[Date Prev][Date Next][Thread Prev][Thread Next][Date Index][Thread Index]

[HTCondor-users] GPU discovery - empty results with older cards on 8.6.13



I'm seeing some odd results with the condor_gpu_discovery on a couple of systems which have old GRID K1 cards installed in them.

I have the 367.130 kernel module installed, and the CUDA 8.0 runtime, which are needed to support these cards, which have CUDA capability 3.0. The nvidia-smi command shows the cards with no problem.

In addition, the condor_gpu_discovery run on the command line has no problem identifying and enumerating the cards:

$ /usr/libexec/condor/condor_gpu_discovery -extra -properties -dynamic
DetectedGPUs="CUDA0, CUDA1, CUDA2, CUDA3"
CUDACapability=3.0
CUDAClockMhz=849.50
CUDAComputeUnits=1
CUDACoresPerCU=192
CUDADeviceName="GRID K1"
CUDADriverVersion=8.0
CUDAECCEnabled=false
CUDAGlobalMemoryMb=4034
CUDARuntimeVersion=8.0
CUDA0PowerUsage_mw=13958
CUDA0DieTempC=38
CUDA1PowerUsage_mw=14107
CUDA1DieTempC=35
CUDA2PowerUsage_mw=13762
CUDA2DieTempC=27
CUDA3PowerUsage_mw=13657
CUDA3DieTempC=31
$

However, none of this information is pulled into the machine ClassAd, and the GPUs attribute for the machine remains at "0". The startd_cron job I set up to advertise the utilization percentage and the per-card and global free memory attributes is working fine, and all those attributes are winding up in the ClassAd with no problem.

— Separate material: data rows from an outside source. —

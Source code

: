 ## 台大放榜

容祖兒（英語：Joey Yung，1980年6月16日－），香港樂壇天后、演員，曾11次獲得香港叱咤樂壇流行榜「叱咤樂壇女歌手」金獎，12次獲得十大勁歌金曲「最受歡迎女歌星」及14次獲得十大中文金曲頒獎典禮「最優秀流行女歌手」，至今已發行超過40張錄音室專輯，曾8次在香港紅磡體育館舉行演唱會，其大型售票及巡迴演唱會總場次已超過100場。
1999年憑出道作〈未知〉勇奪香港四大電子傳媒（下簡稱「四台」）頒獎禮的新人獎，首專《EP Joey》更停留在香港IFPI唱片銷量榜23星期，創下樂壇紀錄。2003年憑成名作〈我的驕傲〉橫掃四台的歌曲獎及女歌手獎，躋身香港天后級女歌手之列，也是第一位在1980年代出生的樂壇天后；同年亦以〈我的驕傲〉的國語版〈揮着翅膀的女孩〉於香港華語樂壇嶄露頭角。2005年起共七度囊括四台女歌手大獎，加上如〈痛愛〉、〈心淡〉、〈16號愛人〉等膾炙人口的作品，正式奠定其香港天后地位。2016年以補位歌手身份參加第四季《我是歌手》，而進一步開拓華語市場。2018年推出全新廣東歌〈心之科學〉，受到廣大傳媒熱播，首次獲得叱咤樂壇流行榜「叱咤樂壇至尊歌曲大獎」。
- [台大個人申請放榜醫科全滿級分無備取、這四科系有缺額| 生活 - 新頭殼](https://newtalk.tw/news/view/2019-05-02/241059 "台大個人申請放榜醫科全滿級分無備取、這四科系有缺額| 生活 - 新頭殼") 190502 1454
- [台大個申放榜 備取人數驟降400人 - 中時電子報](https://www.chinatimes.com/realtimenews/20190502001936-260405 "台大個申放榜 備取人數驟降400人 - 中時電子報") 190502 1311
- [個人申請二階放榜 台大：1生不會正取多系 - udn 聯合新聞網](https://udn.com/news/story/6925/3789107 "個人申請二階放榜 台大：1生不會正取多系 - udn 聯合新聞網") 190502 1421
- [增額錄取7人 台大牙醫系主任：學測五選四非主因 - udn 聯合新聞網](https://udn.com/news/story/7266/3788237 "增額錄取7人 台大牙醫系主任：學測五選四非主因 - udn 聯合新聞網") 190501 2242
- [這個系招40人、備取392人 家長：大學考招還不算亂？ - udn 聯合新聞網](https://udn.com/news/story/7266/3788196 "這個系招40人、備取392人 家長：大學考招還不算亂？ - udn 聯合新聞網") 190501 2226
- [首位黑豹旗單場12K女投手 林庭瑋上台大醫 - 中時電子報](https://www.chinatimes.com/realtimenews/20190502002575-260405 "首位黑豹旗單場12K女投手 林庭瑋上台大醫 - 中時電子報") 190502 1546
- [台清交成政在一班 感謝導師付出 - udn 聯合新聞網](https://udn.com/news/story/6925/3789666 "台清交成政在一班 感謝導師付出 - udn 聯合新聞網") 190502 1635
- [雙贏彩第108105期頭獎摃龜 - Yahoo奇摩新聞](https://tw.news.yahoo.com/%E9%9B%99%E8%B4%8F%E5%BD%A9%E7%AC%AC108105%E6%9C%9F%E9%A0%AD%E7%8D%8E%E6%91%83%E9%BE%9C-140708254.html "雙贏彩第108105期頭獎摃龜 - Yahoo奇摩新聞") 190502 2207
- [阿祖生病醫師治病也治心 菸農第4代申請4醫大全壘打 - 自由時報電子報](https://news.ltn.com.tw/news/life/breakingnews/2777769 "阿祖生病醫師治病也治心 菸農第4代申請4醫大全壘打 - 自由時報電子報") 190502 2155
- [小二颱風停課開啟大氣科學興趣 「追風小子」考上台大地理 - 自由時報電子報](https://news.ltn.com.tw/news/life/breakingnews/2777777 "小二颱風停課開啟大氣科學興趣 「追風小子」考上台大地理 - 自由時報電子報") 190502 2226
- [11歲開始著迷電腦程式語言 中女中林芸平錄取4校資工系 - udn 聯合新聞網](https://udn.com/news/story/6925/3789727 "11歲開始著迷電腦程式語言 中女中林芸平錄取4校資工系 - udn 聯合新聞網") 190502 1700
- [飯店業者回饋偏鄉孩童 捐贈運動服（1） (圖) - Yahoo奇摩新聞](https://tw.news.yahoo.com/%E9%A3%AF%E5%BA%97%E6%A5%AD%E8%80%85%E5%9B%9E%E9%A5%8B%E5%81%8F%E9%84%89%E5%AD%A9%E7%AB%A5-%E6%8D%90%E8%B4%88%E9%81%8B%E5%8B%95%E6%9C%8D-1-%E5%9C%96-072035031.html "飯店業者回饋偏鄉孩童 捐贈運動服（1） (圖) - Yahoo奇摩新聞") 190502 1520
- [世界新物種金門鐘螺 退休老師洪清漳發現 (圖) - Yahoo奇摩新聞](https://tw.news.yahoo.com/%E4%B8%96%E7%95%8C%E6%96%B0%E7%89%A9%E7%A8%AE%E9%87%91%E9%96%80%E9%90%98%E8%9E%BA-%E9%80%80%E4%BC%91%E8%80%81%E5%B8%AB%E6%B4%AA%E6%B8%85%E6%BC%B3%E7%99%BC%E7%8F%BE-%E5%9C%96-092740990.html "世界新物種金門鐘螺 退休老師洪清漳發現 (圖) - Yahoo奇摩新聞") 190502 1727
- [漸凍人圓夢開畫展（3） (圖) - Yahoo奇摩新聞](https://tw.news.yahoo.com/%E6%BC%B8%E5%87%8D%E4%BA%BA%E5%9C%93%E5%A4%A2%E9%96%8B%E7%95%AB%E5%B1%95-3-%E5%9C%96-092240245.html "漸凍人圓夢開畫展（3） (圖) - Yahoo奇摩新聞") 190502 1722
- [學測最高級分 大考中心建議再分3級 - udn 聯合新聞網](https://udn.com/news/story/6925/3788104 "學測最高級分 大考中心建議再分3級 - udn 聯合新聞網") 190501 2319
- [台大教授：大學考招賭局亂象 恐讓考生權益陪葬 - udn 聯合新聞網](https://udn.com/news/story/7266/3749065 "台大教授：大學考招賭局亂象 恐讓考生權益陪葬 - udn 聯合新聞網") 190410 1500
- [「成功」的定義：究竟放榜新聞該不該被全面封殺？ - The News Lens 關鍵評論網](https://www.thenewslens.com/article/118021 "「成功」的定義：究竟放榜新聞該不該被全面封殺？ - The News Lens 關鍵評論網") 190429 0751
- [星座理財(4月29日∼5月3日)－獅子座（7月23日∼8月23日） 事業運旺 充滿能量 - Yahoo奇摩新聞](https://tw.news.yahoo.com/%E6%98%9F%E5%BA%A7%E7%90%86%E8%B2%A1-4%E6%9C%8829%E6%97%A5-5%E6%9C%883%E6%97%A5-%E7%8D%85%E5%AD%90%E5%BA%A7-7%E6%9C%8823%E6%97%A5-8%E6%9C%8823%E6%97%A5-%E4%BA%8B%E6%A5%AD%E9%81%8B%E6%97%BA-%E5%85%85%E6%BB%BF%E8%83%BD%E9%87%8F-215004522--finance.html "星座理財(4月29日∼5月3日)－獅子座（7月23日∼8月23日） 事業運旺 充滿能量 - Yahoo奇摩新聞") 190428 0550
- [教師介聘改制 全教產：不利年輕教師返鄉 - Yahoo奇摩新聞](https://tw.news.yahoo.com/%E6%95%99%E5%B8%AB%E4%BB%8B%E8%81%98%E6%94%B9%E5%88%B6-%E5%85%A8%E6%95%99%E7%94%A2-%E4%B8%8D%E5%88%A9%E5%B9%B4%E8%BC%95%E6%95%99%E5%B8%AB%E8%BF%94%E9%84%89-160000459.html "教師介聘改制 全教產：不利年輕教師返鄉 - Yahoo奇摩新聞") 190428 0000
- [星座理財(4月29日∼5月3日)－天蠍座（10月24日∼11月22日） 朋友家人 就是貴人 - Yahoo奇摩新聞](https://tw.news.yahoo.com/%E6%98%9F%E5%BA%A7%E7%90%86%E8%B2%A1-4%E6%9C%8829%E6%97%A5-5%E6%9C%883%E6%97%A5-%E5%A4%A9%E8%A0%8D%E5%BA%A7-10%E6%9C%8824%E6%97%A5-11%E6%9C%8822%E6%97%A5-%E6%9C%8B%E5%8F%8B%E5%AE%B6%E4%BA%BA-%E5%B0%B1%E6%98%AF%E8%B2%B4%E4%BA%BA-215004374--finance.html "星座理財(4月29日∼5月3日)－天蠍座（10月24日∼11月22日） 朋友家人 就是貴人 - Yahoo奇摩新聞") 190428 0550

The machine is using a shared configuration for GPU settings which includes "use feature : GPUs", and the GPU advertising is working fine on other machines equipped with newer GPU cards, namely a P100 and several V100's. The condor_config_val shows that the MRI and environment settings for the feature are being populated in the older machine's configuration without any problems. I've done a condor_restart and a systemctl restart with no luck.

In the startLog, I see:

05/16/19 11:36:07 History file rotation is enabled.
05/16/19 11:36:07   Maximum history file size is: 1073741824 bytes
05/16/19 11:36:07   Number of rotated history files is: 2
__
05/16/19 11:36:07 Local machine resource GPUs = 0
^^
05/16/19 11:36:07 Allocating auto shares for slot type 1: Cpus: 48.000000, Memory: 257653, Swap: 100.00%, Disk: 100.00%, GPUs: 0
slot type 1: Cpus: 48.000000, Memory: 257653, Swap: 100.00%, Disk: 100.00%, GPUs: 0
05/16/19 11:36:07 slot1: New machine resource of type 1 allocated

This suggests it knows it's supposed to be looking for GPUs, but is not finding them. Is there a debug level short of D_ALL I can set to see what it's attempting to do with the condor_gpu_discovery command, or does anyone have any ideas as to what might be happening?


Michael V. Pelletier
Information Technology
Digital Transformation & Innovation
Integrated Defense Systems
Raytheon Company